A fluorescent leaf

Reflections on “Chlorophyll fluorescence – a practical guide”

Philip White talks to Giles Johnson and finds out that what some people call a waste of time, other people call a citation classic.

Contemporary Citation Classic: Maxwell K and Johnson GN (2000) Chlorophyll fluorescence – a practical guide. Journal of Experimental Botany 51, 659-668. https://doi.org/10.1093/jxb/51.345.659

Philip White writes: Recently, I compiled a list of Contemporary Citation Classics in Plant Sciences and promised to investigate the historical context of these papers, the authors’ motivations in writing them, and why the authors believed their paper had become so well cited. I posed these questions to Giles Johnson (University of Manchester, UK) about the seminal paper he published with Kate Maxwell in 2000. This paper was ranked #4 in my list of Contemporary Citation Classics and has been cited more than six thousand times according to Google Scholar. Here are his reflections on the paper.

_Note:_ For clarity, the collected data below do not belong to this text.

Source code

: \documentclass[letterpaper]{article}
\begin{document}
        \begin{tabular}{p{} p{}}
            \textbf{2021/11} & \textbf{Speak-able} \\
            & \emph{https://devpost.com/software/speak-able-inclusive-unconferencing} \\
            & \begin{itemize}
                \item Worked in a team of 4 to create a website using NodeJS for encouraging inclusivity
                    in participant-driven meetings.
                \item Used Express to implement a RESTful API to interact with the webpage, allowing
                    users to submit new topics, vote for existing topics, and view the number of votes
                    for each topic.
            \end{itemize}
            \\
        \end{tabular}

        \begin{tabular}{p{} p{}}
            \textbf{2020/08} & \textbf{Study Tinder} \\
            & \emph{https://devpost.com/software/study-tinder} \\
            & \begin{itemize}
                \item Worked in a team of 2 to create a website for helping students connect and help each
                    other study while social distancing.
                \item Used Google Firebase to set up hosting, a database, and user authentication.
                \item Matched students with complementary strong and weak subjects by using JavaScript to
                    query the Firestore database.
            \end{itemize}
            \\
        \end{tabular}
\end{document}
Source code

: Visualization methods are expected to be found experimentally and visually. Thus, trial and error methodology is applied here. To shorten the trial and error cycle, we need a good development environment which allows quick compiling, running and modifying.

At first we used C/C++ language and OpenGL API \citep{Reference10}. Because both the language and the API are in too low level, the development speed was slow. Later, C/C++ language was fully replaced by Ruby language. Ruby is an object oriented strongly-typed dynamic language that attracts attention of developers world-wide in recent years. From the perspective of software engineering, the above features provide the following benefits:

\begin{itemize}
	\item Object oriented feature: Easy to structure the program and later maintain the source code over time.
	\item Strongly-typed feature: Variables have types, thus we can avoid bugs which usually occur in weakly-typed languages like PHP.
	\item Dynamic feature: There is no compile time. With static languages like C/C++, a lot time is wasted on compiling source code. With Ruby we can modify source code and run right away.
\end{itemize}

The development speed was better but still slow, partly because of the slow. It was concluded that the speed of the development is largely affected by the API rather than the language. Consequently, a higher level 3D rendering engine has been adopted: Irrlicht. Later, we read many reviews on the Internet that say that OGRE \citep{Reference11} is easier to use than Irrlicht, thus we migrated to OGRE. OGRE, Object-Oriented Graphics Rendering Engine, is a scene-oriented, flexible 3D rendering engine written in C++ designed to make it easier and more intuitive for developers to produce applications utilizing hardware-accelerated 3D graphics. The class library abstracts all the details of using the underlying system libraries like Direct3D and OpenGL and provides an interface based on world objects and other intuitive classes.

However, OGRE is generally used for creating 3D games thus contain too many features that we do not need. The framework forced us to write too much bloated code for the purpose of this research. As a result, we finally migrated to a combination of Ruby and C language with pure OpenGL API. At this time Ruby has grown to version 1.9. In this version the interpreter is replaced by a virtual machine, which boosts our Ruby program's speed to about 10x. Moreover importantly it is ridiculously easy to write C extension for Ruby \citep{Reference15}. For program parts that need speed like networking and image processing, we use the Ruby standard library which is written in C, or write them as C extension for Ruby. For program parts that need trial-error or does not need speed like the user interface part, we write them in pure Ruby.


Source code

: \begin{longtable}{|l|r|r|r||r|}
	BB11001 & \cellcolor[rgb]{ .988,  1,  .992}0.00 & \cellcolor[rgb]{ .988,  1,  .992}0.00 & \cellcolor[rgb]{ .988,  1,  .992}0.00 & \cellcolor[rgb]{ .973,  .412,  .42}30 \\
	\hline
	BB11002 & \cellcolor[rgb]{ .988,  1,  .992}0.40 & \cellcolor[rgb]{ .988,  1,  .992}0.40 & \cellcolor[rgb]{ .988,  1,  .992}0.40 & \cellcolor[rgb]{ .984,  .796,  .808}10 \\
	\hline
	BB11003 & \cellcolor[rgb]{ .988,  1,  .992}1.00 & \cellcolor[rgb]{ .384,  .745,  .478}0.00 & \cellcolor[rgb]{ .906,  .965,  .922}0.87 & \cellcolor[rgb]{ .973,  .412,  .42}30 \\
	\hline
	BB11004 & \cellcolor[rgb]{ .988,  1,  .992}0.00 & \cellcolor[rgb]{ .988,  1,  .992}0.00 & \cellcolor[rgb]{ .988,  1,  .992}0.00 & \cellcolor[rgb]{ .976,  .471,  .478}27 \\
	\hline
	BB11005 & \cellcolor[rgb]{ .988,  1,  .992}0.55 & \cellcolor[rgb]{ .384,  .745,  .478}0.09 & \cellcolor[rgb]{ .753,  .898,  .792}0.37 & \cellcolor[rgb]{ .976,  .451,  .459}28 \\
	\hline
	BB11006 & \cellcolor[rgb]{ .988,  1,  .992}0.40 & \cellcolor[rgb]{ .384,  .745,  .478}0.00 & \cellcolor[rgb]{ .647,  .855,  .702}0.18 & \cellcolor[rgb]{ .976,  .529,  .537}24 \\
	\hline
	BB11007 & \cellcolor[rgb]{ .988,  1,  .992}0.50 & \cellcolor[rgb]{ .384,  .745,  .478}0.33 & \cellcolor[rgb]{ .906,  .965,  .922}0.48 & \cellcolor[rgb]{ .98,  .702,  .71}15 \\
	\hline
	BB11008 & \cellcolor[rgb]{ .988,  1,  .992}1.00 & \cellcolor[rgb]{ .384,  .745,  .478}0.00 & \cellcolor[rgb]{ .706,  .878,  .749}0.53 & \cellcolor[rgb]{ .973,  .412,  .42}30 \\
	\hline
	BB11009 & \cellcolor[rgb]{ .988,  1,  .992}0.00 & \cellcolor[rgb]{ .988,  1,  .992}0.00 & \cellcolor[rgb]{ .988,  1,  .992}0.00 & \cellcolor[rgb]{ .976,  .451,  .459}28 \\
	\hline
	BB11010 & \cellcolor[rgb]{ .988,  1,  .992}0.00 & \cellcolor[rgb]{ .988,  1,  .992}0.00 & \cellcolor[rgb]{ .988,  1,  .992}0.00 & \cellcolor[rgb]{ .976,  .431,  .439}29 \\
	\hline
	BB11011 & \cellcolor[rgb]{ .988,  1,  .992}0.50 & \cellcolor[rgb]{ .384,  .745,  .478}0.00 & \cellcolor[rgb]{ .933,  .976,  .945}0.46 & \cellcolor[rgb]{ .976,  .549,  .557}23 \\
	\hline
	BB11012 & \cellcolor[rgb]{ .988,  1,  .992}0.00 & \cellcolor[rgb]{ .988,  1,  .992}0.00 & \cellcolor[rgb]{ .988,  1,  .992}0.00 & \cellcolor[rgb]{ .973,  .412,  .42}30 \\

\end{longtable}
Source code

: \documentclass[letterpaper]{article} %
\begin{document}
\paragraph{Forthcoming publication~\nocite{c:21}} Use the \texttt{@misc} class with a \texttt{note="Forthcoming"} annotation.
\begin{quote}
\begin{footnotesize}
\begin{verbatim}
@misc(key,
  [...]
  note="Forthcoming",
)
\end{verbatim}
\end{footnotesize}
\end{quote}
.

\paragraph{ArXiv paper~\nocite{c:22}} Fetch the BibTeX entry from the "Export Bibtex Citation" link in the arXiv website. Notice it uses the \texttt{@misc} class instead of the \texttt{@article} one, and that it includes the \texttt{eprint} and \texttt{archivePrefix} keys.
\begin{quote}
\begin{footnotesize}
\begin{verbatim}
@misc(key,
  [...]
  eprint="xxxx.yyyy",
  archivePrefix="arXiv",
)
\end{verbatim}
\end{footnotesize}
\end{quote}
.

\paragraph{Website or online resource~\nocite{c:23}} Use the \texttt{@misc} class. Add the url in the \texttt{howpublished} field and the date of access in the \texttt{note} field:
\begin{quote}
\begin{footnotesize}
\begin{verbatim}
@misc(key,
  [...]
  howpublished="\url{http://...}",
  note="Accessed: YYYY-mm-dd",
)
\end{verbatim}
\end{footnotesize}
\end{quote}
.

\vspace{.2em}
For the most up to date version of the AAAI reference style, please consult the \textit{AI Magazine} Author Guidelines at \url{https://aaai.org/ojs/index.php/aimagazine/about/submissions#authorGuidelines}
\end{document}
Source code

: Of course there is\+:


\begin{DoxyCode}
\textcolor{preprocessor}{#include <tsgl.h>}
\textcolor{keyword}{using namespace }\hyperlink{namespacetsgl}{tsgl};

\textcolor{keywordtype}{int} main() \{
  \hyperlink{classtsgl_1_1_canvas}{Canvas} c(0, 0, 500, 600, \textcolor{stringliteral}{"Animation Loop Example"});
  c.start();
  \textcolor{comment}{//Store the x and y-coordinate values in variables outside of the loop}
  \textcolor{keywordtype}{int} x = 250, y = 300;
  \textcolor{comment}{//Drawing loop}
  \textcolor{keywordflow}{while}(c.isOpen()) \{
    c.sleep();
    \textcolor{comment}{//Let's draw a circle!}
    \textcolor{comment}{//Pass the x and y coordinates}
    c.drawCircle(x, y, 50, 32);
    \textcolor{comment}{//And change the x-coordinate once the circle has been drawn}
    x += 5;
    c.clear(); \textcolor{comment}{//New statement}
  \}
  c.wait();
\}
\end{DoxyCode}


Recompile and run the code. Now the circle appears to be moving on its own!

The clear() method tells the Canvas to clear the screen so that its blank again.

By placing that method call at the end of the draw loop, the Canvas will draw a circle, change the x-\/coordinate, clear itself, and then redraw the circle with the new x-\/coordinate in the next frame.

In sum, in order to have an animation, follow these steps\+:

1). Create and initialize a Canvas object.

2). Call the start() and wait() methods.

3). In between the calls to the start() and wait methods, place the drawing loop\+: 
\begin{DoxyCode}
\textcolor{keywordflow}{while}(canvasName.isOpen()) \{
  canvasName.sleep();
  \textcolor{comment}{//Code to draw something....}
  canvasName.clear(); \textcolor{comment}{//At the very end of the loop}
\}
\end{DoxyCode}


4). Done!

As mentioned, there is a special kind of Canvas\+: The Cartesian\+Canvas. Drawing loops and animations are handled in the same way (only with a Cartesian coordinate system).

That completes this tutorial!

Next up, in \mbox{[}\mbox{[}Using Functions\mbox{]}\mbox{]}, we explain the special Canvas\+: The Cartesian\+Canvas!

It started, for me at least, at the boozy end of a conference (at the University of Leicester, I think). What do academics do when they get together in a bar? They moan.

My co-author Kate Maxwell and I were both early career scientists. Kate was a Royal Society research fellow at the University of Newcastle. I was a relatively newly appointed lecturer at the University of Manchester. We were both learning the hard way the challenges of transitioning from post-doc to PI. As a post-doc, you are busy, but you have focus. You have a project, you carry it out. As a young PI, you still have (at least one) project and you still carry it out. But you are also suddenly expected to manage other projects, write grant applications, teach, attend meetings and, above all else, train students. Training young scientists is possibly the most fun I have on a weekly basis, but it is time-consuming and to do it to the best of your ability can take more time than you routinely have.

A fluorescent leaf

So, Kate and I were moaning. In this case, we were moaning about the time it takes to teach students the basics of the technique of chlorophyll fluorescence. Fluorescence had become an amazingly important and widely used technique in plant physiology. Starting with the pioneering work of Kautsky and Hirsch (1931), who showed that fluorescence yield varies depending on conditions, fluorescence analysis had developed to a stage where it was becoming accessible to anyone. Important breakthroughs such as the development of the “light doubling” technique (Bradbury and Baker, 1981) and the introduction of modulated measuring systems (Quick and Horton, 1984) made it possible to deconvolute the signals detected from leaves and to infer information about their photosynthetic performance. The introduction of new ways of analysing data, especially the intuitive parameter we called at the time the “Genty factor” FPSII (Genty et al., 1989), provided parameters that were easy to understand and explain conceptually. Technological developments, especially driven by Ulrich Schreiber and his collaborators at Heinz Walz, had led to the availability of easy to use and reliable instruments. The introduction, in 1991, of the Walz PAM-2000 had brought chlorophyll fluorescence to the field.

To fully understand chlorophyll fluorescence, it is not essential to understand all the background theory behind it, but it helps. When I started my PhD in Peter Horton’s lab in Sheffield, I had a wonderful post-doc Debbie Rees (now a Reader of Plant Physiology at the University of Greenwich) who was willing to dedicate hours talking me through it. I also spent further days of my own time going back to the basics, deriving for myself the equations of Butler’s bipartite model (Butler, 1984). I also made use of the excellent, if rather technical, classic review by Krause and Weis (Krause and Weis, 1991). Along the way, I got totally absorbed and sometimes excited; for example, when I derived a new way of analysing fluorescence data to estimate non-photochemical quenching, an approach which was published only a few weeks later by Bilger and Björkman (1990). Understanding the theory is important in being able to understand the strengths and limitations of the technique but not everyone has the time or support needed to examine this is such depth.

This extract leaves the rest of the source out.